With their brands, every word they say gets amplified. The Oxford study has been parroted in over 400 other academic journals, without any of the questions I raise. Gartner issues hundreds of similar predictions each year and rarely goes back and audits them for accuracy.

Business executives know how to take such analysis with a pinch of salt. They even have a term for it — FUD. But the average citizen feels paranoid. It’s showing up in alarm in government policy.

Switzerland was the first of many countries which plan to hold a referendum on “Universal Basic Income” — a payment to each citizen irrespective of work status. It is being justified on the assumption we are moving to jobless societies. If Gartner can project a third of jobs gone by 2025, and Oxford even higher, you can see why people are panicked.

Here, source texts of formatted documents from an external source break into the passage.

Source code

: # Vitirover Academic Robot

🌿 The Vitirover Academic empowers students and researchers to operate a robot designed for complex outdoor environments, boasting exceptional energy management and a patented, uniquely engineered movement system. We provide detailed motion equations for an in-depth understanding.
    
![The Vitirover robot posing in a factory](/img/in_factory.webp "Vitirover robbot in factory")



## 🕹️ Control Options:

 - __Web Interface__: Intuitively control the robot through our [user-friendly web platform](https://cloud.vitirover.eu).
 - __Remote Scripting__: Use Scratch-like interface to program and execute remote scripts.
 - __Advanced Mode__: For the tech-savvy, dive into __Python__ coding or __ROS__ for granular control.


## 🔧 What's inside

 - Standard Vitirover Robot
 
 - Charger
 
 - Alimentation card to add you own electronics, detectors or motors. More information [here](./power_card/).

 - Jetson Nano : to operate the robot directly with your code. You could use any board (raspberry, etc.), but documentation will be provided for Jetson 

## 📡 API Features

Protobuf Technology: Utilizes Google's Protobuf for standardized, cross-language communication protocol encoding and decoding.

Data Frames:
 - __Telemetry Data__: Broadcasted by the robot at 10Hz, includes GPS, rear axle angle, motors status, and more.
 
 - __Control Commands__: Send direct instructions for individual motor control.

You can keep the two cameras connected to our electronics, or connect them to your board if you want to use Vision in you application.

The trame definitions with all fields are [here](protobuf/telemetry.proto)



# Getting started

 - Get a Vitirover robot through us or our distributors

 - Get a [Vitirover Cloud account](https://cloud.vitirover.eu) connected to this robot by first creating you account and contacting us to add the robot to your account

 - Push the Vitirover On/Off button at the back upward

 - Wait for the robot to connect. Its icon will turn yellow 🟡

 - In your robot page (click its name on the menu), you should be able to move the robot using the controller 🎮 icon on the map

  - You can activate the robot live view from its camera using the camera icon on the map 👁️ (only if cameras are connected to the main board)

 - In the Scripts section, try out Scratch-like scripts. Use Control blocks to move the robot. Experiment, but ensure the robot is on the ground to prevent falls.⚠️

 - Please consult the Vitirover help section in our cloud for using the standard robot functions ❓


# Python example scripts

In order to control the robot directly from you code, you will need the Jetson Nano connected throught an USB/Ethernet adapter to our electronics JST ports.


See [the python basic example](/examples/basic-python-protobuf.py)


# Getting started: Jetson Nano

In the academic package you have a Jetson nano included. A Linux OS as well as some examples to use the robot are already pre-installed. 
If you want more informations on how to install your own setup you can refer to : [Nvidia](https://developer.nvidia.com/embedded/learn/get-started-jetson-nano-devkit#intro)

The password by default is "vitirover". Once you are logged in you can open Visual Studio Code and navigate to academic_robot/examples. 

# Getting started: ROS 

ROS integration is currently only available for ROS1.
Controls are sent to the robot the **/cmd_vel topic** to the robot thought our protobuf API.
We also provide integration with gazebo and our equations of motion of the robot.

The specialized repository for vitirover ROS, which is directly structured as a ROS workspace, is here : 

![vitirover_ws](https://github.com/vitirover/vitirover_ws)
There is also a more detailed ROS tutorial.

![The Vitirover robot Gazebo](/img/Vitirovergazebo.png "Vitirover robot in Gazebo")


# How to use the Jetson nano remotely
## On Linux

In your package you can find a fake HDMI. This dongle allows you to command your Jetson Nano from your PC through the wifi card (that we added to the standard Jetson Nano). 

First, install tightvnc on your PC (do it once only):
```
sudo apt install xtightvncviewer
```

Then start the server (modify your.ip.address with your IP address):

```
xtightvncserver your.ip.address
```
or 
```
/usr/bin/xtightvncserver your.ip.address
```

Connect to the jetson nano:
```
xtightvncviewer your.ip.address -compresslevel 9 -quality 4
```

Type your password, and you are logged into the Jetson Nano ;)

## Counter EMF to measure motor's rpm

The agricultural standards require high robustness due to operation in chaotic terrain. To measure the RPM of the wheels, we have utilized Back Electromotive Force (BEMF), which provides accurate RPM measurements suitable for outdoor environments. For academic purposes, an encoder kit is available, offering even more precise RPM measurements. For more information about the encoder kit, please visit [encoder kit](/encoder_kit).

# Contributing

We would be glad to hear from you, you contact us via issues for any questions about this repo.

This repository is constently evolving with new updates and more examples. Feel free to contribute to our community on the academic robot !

It’s time to ask the pessimists for the data which justifies their dire predictions,

Predicting the future has always been risky. The pushback I get is the past is a poor indicator of the future. I say then we should quit teaching regression analysis in Stats 101. Trend lines across a time series of data — in my case going back a century — should count for something. My analysis over a century showed only gradual impact on jobs. I saw jobs being transformed, more than destroyed.

The reality is there are compute evolution curves, and then there are adoption curves. The former are becoming exponential (but they have been since Gordon Moore wrote about his famous law in 1965) , the latter not so much. As I analyze in the book, there are societal “circuit-breakers to over automation” which stops technology from being absorbed at dystopian rates.

Our thought leaders should be more responsible in their pronouncements. And we should not be afraid to challenge them for justification of their pessimism, before we set up a new wave of social programs which could cost us trillions and potentially destroy our work ethic.